Christmas has been and gone and the results from peak trading are starting to rush in, with plenty more on the way.
Tesco, M&S, Lidl, Mamas & Papas, and The Cotswold Company are among those that have reported strong growth or best-ever Christmas sales, but a few are worried about what 2025 has in store.
A new survey by Grant Thornton’s business outlook tracker revealed 54% of firms said they would need to hike prices for customers due to higher employment costs from the Budget.
With this in mind, Retail Week looks at which retailers have spoken about potential price rises in 2025 as they look to mitigate costs.
Next
Posting a 6% increase in sales and adding £27m to its full-price sales in the nine weeks to December 28, Next yet again pulled off an impressive trading period.
Despite increasing its full-year profit guidance by £5m to £1.01bn, the high street behemoth announced it will add “unwelcome” price rises to balance its estimated £67m in increased wage cost following the Budget.
It’s also expecting to pay £11m to workers currently earning the national living wage (NLW) as well as paying £10m in raising workers wages for those currently paid more than the NLW.
In a statement to the markets, Next said it plans to offset the added costs through: “operational efficiencies and other cost savings, and a one percent increase in prices on like-for-like goods, which is unwelcome, but still lower than UK general inflation.”
Greggs
Greggs announced it surpassed £2bn in sales during the 2024 financial year, but upcoming cost pressures mean it will have to increase the price of some goods.
Chief executive Roisin Currie admitted that to cope with inflation pressures, it will have to pass a “minimal amount of price rises on to customers” potentially in the “5 pence to 10 pence sort of range”.
Speaking to the press, she added that Greggs is focused on protecting its value proposition and that the national living wage increase can be positive.
“The national living wage should put more money into the consumer’s pocket. So, therefore, in terms of the economy growing, that should be a key piece that really helps us to grow across this year.”
Marks & Spencer
Recording “another good Christmas”, Marks & Spencer reported a 5.6% growth in total group sales to £4bn, yet challenges from the Budget may rear its ugly head.
In a call to the press, M&S interim chief financial officer Jeremy Townsend said inflation pressures are increasing in the market and the retailer will do “everything we can to offset those.”
He continued: “We’ll be looking to hold our clothing prices as flat as possible, and we’ll inflate behind the food market.
“I think what we’re looking at in the UK is some challenge around input cost increases, but we’ll do everything we can to offset that and look to pass on as little of that as possible.”
Chief executive Stuart Machin said to offset these cost pressures, it will have to sell more and more. He emphasised that the continuous focus on growth is “critically important” going forward.
Seasalt
Another good performance over Christmas as Cornish retailer Seasalt saw total sales grow 10% year on year in the five weeks to December 30.

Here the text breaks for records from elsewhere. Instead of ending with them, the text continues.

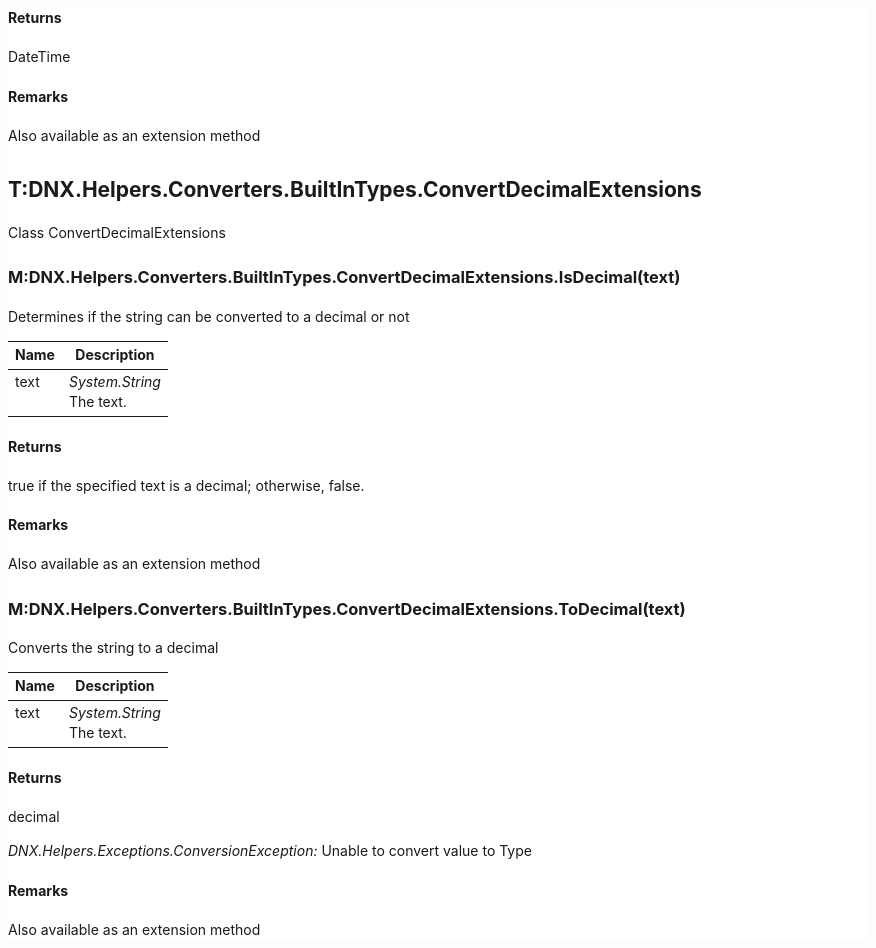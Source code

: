 
#### Returns

DateTime


#### Remarks

Also available as an extension method


## T:DNX.Helpers.Converters.BuiltInTypes.ConvertDecimalExtensions

Class ConvertDecimalExtensions


### M:DNX.Helpers.Converters.BuiltInTypes.ConvertDecimalExtensions.IsDecimal(text)

Determines if the string can be converted to a decimal or not

| Name | Description |
| ---- | ----------- |
| text | *System.String*<br>The text. |


#### Returns

true if the specified text is a decimal; otherwise, false.


#### Remarks

Also available as an extension method


### M:DNX.Helpers.Converters.BuiltInTypes.ConvertDecimalExtensions.ToDecimal(text)

Converts the string to a decimal

| Name | Description |
| ---- | ----------- |
| text | *System.String*<br>The text. |


#### Returns

decimal

*DNX.Helpers.Exceptions.ConversionException:* Unable to convert value to Type


#### Remarks

Also available as an extension method
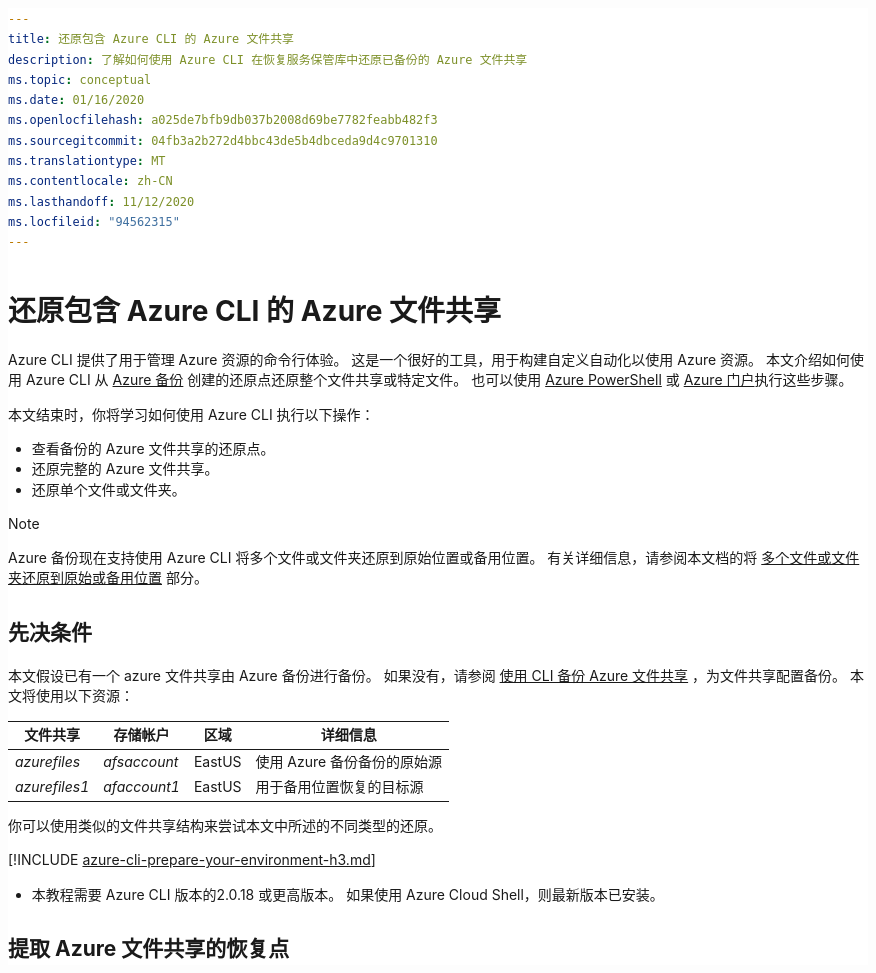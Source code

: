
 ```yaml
---
title: 还原包含 Azure CLI 的 Azure 文件共享
description: 了解如何使用 Azure CLI 在恢复服务保管库中还原已备份的 Azure 文件共享
ms.topic: conceptual
ms.date: 01/16/2020
ms.openlocfilehash: a025de7bfb9db037b2008d69be7782feabb482f3
ms.sourcegitcommit: 04fb3a2b272d4bbc43de5b4dbceda9d4c9701310
ms.translationtype: MT
ms.contentlocale: zh-CN
ms.lasthandoff: 11/12/2020
ms.locfileid: "94562315"
---
```

# <a name="restore-azure-file-shares-with-the-azure-cli"></a>还原包含 Azure CLI 的 Azure 文件共享

Azure CLI 提供了用于管理 Azure 资源的命令行体验。 这是一个很好的工具，用于构建自定义自动化以使用 Azure 资源。 本文介绍如何使用 Azure CLI 从 [Azure 备份](./backup-overview.md) 创建的还原点还原整个文件共享或特定文件。 也可以使用 [Azure PowerShell](./backup-azure-afs-automation.md) 或 [Azure 门户](backup-afs.md)执行这些步骤。

本文结束时，你将学习如何使用 Azure CLI 执行以下操作：

* 查看备份的 Azure 文件共享的还原点。
* 还原完整的 Azure 文件共享。
* 还原单个文件或文件夹。

>[!NOTE]
> Azure 备份现在支持使用 Azure CLI 将多个文件或文件夹还原到原始位置或备用位置。 有关详细信息，请参阅本文档的将 [多个文件或文件夹还原到原始或备用位置](#restore-multiple-files-or-folders-to-original-or-alternate-location) 部分。

## <a name="prerequisites"></a>先决条件

本文假设已有一个 azure 文件共享由 Azure 备份进行备份。 如果没有，请参阅 [使用 CLI 备份 Azure 文件共享](backup-afs-cli.md) ，为文件共享配置备份。 本文将使用以下资源：

| 文件共享 | 存储帐户 | 区域 | 详细信息 |
|---|---|---|---|
| *azurefiles* | *afsaccount* | EastUS | 使用 Azure 备份备份的原始源 |
| *azurefiles1* | *afaccount1* | EastUS | 用于备用位置恢复的目标源 |

你可以使用类似的文件共享结构来尝试本文中所述的不同类型的还原。

[!INCLUDE [azure-cli-prepare-your-environment-h3.md](../../includes/azure-cli-prepare-your-environment-h3.md)]

 - 本教程需要 Azure CLI 版本的2.0.18 或更高版本。 如果使用 Azure Cloud Shell，则最新版本已安装。

## <a name="fetch-recovery-points-for-the-azure-file-share"></a>提取 Azure 文件共享的恢复点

Chief executive Paul Hayes said this success came “in spite of the current economic environment”.
He anticipates “cost pressure” in 2025 stemming from the Budget, and is focused on cost management to drive growth.
Hayes told Retail Week that he is “very aware” of the cost of living pressures on customers and the effects of passing on price increases as a “measure to counterbalance” the Budget.
“Within the business, we are considering a whole host of measures to mitigate the impact of the recent Budget so that it doesn’t simply fall to our customers to carry the burden,” he said.
“This includes our usual price reviews, along with a heightened focus on cost management in order to achieve our ambitions this year, maintain the strength of our business and brand and drive profitable growth.”
Tesco
Hailing its “biggest ever Christmas”, Tesco saw shoppers flock to its stores and website for festive food.
For 2025, chief executive Ken Murphy said the retailer is looking at an approximate extra cost of £250m a year once the national insurance contribution rise takes hold.
To combat this, Murphy said it has started negotiations with its partners over specific wage rises, but this won’t be finalised for a couple more months.
“We need to look at a couple of things that pertain particularly to Tesco as opposed to the wider environment,” he said.
“This year we’ve seen a headline rate of inflation above 3% from Kantar – our rate of inflation in Tesco was considerably lower than that.”
While not confirming price rises for customers, Tesco hasn’t ruled them out either.
Sainsbury’s
A solid Christmas performance has meant Sainsbury’s will become the best-paying UK grocer from March as it will raise pay for hourly-paid colleagues by 5%.
However, this will be split into two separate increases to manage what chief executive Simon Roberts called a “particularly tough cost inflation environment.”
During a call to the press, Roberts said the national insurance changes are “unprecedented” and will bring “inflationary pressures”.
“We said in November we’re going to do everything we can to mitigate the impact but there’s no doubt there’s a lot of inflation building in the system, especially in fresh food.
“Inflation is rising faster in fresh food than elsewhere. The cost pressures coming at the industry have substantially stepped up.”
Time will tell if Sainsbury’s has to introduce price rises as food inflation climbs back up.
As we get closer to April, expect to see more price hikes from businesses and customers holding on to their purse strings as a result.